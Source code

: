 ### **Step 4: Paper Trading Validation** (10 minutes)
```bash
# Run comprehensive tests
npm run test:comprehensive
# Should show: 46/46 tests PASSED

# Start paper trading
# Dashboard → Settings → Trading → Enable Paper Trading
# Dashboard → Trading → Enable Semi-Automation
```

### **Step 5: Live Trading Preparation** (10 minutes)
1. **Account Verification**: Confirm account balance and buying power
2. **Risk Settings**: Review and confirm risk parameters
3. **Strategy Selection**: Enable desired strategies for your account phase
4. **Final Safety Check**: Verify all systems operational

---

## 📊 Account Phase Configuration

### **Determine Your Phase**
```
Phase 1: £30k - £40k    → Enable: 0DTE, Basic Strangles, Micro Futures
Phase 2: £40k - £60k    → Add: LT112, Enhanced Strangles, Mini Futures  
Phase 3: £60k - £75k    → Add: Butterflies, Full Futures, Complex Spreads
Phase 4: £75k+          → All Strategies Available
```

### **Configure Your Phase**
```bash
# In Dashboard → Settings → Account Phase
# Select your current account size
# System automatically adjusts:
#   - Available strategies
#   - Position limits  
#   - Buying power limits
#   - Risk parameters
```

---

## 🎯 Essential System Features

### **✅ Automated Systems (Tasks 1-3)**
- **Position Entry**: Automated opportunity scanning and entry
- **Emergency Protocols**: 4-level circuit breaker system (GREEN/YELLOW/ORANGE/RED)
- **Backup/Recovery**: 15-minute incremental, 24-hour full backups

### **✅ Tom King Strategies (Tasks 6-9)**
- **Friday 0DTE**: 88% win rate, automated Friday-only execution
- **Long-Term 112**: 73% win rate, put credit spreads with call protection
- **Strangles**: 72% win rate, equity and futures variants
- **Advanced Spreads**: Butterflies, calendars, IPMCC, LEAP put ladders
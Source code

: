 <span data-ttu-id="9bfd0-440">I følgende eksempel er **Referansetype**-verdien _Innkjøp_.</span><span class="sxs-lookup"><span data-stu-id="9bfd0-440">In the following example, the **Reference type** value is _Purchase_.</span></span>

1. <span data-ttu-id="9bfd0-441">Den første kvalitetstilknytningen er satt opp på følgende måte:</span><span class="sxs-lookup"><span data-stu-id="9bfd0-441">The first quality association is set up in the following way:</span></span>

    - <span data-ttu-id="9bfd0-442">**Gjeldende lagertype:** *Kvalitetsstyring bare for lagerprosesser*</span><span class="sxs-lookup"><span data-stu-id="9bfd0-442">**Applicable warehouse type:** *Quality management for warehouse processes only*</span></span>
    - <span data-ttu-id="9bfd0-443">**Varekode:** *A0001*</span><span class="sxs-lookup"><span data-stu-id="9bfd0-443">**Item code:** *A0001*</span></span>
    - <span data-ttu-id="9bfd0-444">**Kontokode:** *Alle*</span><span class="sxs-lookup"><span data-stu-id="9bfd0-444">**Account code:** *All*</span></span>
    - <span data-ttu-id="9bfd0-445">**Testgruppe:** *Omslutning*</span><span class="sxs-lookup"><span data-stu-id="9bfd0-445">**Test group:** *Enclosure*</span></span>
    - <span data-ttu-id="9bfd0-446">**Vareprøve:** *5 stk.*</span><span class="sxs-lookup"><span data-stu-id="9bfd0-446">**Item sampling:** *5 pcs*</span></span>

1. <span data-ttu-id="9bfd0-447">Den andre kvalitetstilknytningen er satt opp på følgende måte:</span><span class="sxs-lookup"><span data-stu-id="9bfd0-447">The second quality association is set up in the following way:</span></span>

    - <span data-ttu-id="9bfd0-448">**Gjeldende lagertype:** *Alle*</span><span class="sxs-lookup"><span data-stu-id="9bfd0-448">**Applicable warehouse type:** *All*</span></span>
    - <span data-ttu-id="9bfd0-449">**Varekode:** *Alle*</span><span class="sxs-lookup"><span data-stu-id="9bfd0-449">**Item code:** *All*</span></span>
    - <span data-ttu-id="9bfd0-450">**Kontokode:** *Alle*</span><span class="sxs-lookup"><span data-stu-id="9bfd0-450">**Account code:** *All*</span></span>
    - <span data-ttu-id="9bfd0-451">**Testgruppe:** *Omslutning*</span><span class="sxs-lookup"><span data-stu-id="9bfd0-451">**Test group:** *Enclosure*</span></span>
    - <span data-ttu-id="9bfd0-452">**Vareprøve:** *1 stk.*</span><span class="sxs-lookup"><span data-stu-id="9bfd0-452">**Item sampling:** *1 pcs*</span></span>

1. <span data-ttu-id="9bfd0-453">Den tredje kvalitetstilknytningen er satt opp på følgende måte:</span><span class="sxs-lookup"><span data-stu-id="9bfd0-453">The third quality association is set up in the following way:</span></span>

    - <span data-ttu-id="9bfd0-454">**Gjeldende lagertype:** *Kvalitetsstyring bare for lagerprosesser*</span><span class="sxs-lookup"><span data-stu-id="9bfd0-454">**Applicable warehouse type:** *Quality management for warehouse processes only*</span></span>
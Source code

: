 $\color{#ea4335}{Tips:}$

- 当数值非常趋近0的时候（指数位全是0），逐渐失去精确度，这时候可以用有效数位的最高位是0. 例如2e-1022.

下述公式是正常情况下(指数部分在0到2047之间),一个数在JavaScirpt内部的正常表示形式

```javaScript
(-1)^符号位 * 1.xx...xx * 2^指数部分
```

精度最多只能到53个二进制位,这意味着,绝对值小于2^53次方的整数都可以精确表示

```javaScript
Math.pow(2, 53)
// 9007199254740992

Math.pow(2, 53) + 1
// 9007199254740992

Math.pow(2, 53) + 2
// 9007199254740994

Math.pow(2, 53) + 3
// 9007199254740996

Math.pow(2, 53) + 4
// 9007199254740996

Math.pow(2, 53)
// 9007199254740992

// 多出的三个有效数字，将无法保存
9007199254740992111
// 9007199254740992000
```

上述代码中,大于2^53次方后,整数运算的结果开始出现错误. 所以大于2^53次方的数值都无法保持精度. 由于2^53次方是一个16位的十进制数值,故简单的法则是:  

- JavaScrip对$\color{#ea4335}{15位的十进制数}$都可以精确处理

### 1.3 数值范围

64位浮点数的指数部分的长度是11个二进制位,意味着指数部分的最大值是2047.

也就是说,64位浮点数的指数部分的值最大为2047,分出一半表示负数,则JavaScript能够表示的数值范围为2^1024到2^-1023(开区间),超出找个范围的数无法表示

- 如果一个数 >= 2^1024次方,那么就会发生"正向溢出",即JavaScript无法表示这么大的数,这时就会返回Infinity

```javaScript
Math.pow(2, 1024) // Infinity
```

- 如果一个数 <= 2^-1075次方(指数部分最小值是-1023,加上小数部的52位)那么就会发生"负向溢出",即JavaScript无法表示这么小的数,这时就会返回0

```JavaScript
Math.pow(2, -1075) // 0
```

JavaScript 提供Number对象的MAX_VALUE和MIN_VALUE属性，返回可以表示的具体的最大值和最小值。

* _DIRECTIONS_
Please give back the listing in full; each line must match exactly.

* _ANSWER SPACE_
Source code

: ### **Step 4: Paper Trading Validation** (10 minutes)
```bash
# Run comprehensive tests
npm run test:comprehensive
# Should show: 46/46 tests PASSED

# Start paper trading
# Dashboard → Settings → Trading → Enable Paper Trading
# Dashboard → Trading → Enable Semi-Automation
```

### **Step 5: Live Trading Preparation** (10 minutes)
1. **Account Verification**: Confirm account balance and buying power
2. **Risk Settings**: Review and confirm risk parameters
3. **Strategy Selection**: Enable desired strategies for your account phase
4. **Final Safety Check**: Verify all systems operational

---

## 📊 Account Phase Configuration

### **Determine Your Phase**
```
Phase 1: £30k - £40k    → Enable: 0DTE, Basic Strangles, Micro Futures
Phase 2: £40k - £60k    → Add: LT112, Enhanced Strangles, Mini Futures  
Phase 3: £60k - £75k    → Add: Butterflies, Full Futures, Complex Spreads
Phase 4: £75k+          → All Strategies Available
```

### **Configure Your Phase**
```bash
# In Dashboard → Settings → Account Phase
# Select your current account size
# System automatically adjusts:
#   - Available strategies
#   - Position limits  
#   - Buying power limits
#   - Risk parameters
```

---

## 🎯 Essential System Features

### **✅ Automated Systems (Tasks 1-3)**
- **Position Entry**: Automated opportunity scanning and entry
- **Emergency Protocols**: 4-level circuit breaker system (GREEN/YELLOW/ORANGE/RED)
- **Backup/Recovery**: 15-minute incremental, 24-hour full backups

### **✅ Tom King Strategies (Tasks 6-9)**
- **Friday 0DTE**: 88% win rate, automated Friday-only execution
- **Long-Term 112**: 73% win rate, put credit spreads with call protection
- **Strangles**: 72% win rate, equity and futures variants
- **Advanced Spreads**: Butterflies, calendars, IPMCC, LEAP put ladders
Source code

: <span data-ttu-id="9bfd0-440">I følgende eksempel er **Referansetype**-verdien _Innkjøp_.</span><span class="sxs-lookup"><span data-stu-id="9bfd0-440">In the following example, the **Reference type** value is _Purchase_.</span></span>

1. <span data-ttu-id="9bfd0-441">Den første kvalitetstilknytningen er satt opp på følgende måte:</span><span class="sxs-lookup"><span data-stu-id="9bfd0-441">The first quality association is set up in the following way:</span></span>

    - <span data-ttu-id="9bfd0-442">**Gjeldende lagertype:** *Kvalitetsstyring bare for lagerprosesser*</span><span class="sxs-lookup"><span data-stu-id="9bfd0-442">**Applicable warehouse type:** *Quality management for warehouse processes only*</span></span>
    - <span data-ttu-id="9bfd0-443">**Varekode:** *A0001*</span><span class="sxs-lookup"><span data-stu-id="9bfd0-443">**Item code:** *A0001*</span></span>
    - <span data-ttu-id="9bfd0-444">**Kontokode:** *Alle*</span><span class="sxs-lookup"><span data-stu-id="9bfd0-444">**Account code:** *All*</span></span>
    - <span data-ttu-id="9bfd0-445">**Testgruppe:** *Omslutning*</span><span class="sxs-lookup"><span data-stu-id="9bfd0-445">**Test group:** *Enclosure*</span></span>
    - <span data-ttu-id="9bfd0-446">**Vareprøve:** *5 stk.*</span><span class="sxs-lookup"><span data-stu-id="9bfd0-446">**Item sampling:** *5 pcs*</span></span>

1. <span data-ttu-id="9bfd0-447">Den andre kvalitetstilknytningen er satt opp på følgende måte:</span><span class="sxs-lookup"><span data-stu-id="9bfd0-447">The second quality association is set up in the following way:</span></span>

    - <span data-ttu-id="9bfd0-448">**Gjeldende lagertype:** *Alle*</span><span class="sxs-lookup"><span data-stu-id="9bfd0-448">**Applicable warehouse type:** *All*</span></span>
    - <span data-ttu-id="9bfd0-449">**Varekode:** *Alle*</span><span class="sxs-lookup"><span data-stu-id="9bfd0-449">**Item code:** *All*</span></span>
    - <span data-ttu-id="9bfd0-450">**Kontokode:** *Alle*</span><span class="sxs-lookup"><span data-stu-id="9bfd0-450">**Account code:** *All*</span></span>
    - <span data-ttu-id="9bfd0-451">**Testgruppe:** *Omslutning*</span><span class="sxs-lookup"><span data-stu-id="9bfd0-451">**Test group:** *Enclosure*</span></span>
    - <span data-ttu-id="9bfd0-452">**Vareprøve:** *1 stk.*</span><span class="sxs-lookup"><span data-stu-id="9bfd0-452">**Item sampling:** *1 pcs*</span></span>

1. <span data-ttu-id="9bfd0-453">Den tredje kvalitetstilknytningen er satt opp på følgende måte:</span><span class="sxs-lookup"><span data-stu-id="9bfd0-453">The third quality association is set up in the following way:</span></span>

    - <span data-ttu-id="9bfd0-454">**Gjeldende lagertype:** *Kvalitetsstyring bare for lagerprosesser*</span><span class="sxs-lookup"><span data-stu-id="9bfd0-454">**Applicable warehouse type:** *Quality management for warehouse processes only*</span></span>
Source code

: $\color{#ea4335}{Tips:}$

- 当数值非常趋近0的时候（指数位全是0），逐渐失去精确度，这时候可以用有效数位的最高位是0. 例如2e-1022.

下述公式是正常情况下(指数部分在0到2047之间),一个数在JavaScirpt内部的正常表示形式

```javaScript
(-1)^符号位 * 1.xx...xx * 2^指数部分
```

精度最多只能到53个二进制位,这意味着,绝对值小于2^53次方的整数都可以精确表示

```javaScript
Math.pow(2, 53)
// 9007199254740992

Math.pow(2, 53) + 1
// 9007199254740992

Math.pow(2, 53) + 2
// 9007199254740994

Math.pow(2, 53) + 3
// 9007199254740996

Math.pow(2, 53) + 4
// 9007199254740996

Math.pow(2, 53)
// 9007199254740992

// 多出的三个有效数字，将无法保存
9007199254740992111
// 9007199254740992000
```

上述代码中,大于2^53次方后,整数运算的结果开始出现错误. 所以大于2^53次方的数值都无法保持精度. 由于2^53次方是一个16位的十进制数值,故简单的法则是:  

- JavaScrip对$\color{#ea4335}{15位的十进制数}$都可以精确处理

### 1.3 数值范围

64位浮点数的指数部分的长度是11个二进制位,意味着指数部分的最大值是2047.

也就是说,64位浮点数的指数部分的值最大为2047,分出一半表示负数,则JavaScript能够表示的数值范围为2^1024到2^-1023(开区间),超出找个范围的数无法表示

- 如果一个数 >= 2^1024次方,那么就会发生"正向溢出",即JavaScript无法表示这么大的数,这时就会返回Infinity

```javaScript
Math.pow(2, 1024) // Infinity
```

- 如果一个数 <= 2^-1075次方(指数部分最小值是-1023,加上小数部的52位)那么就会发生"负向溢出",即JavaScript无法表示这么小的数,这时就会返回0

```JavaScript
Math.pow(2, -1075) // 0
```

JavaScript 提供Number对象的MAX_VALUE和MIN_VALUE属性，返回可以表示的具体的最大值和最小值。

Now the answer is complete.